- WORK REQUEST -
For this exercise, output the line containing "未幾，復為給事中。會御史中丞" and every line after it through the end of the records, exactly, and no other line.

Start of GIVEN DATA

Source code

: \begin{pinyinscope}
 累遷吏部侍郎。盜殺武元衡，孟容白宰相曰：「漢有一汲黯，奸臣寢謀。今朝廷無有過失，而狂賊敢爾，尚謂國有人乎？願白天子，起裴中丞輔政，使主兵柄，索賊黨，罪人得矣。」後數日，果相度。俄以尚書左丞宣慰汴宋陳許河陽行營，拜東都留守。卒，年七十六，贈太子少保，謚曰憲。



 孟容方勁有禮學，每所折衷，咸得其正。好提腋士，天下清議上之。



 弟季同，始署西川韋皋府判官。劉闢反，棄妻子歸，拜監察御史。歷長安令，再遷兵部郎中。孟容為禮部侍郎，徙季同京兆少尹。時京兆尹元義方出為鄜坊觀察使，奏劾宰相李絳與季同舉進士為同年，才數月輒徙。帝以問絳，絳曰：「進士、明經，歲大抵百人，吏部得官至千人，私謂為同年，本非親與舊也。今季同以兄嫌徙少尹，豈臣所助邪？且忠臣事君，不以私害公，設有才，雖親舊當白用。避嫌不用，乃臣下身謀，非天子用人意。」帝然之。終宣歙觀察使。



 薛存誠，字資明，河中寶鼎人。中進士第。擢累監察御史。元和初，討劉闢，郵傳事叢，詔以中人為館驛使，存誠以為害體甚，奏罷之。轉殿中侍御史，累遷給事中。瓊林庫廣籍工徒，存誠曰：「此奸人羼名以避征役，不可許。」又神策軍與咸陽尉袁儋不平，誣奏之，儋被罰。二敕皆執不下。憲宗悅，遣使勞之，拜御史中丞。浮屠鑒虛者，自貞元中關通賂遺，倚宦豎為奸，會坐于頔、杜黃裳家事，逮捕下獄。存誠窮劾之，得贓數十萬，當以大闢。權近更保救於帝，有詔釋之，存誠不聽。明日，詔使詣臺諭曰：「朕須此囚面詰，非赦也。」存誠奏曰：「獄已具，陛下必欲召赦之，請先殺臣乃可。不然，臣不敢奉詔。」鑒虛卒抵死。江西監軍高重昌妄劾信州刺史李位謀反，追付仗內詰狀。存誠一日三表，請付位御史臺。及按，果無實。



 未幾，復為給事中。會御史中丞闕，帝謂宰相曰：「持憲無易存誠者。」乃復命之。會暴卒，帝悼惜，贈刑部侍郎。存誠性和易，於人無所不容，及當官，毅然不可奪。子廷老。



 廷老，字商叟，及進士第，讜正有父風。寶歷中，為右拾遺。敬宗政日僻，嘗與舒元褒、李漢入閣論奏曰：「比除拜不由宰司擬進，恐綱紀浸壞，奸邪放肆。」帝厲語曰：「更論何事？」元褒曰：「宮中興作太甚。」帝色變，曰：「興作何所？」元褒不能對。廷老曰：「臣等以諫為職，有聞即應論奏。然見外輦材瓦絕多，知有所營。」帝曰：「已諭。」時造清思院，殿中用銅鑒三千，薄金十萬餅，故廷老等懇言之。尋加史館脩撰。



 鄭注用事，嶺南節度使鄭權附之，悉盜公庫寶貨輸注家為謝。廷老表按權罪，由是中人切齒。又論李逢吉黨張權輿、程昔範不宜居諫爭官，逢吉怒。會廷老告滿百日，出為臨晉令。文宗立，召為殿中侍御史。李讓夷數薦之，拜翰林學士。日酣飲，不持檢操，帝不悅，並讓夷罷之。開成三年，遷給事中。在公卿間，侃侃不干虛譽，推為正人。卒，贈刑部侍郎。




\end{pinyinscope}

End of GIVEN DATA

- FINISHED TASK -
 未幾，復為給事中。會御史中丞闕，帝謂宰相曰：「持憲無易存誠者。」乃復命之。會暴卒，帝悼惜，贈刑部侍郎。存誠性和易，於人無所不容，及當官，毅然不可奪。子廷老。



 廷老，字商叟，及進士第，讜正有父風。寶歷中，為右拾遺。敬宗政日僻，嘗與舒元褒、李漢入閣論奏曰：「比除拜不由宰司擬進，恐綱紀浸壞，奸邪放肆。」帝厲語曰：「更論何事？」元褒曰：「宮中興作太甚。」帝色變，曰：「興作何所？」元褒不能對。廷老曰：「臣等以諫為職，有聞即應論奏。然見外輦材瓦絕多，知有所營。」帝曰：「已諭。」時造清思院，殿中用銅鑒三千，薄金十萬餅，故廷老等懇言之。尋加史館脩撰。



 鄭注用事，嶺南節度使鄭權附之，悉盜公庫寶貨輸注家為謝。廷老表按權罪，由是中人切齒。又論李逢吉黨張權輿、程昔範不宜居諫爭官，逢吉怒。會廷老告滿百日，出為臨晉令。文宗立，召為殿中侍御史。李讓夷數薦之，拜翰林學士。日酣飲，不持檢操，帝不悅，並讓夷罷之。開成三年，遷給事中。在公卿間，侃侃不干虛譽，推為正人。卒，贈刑部侍郎。




\end{pinyinscope}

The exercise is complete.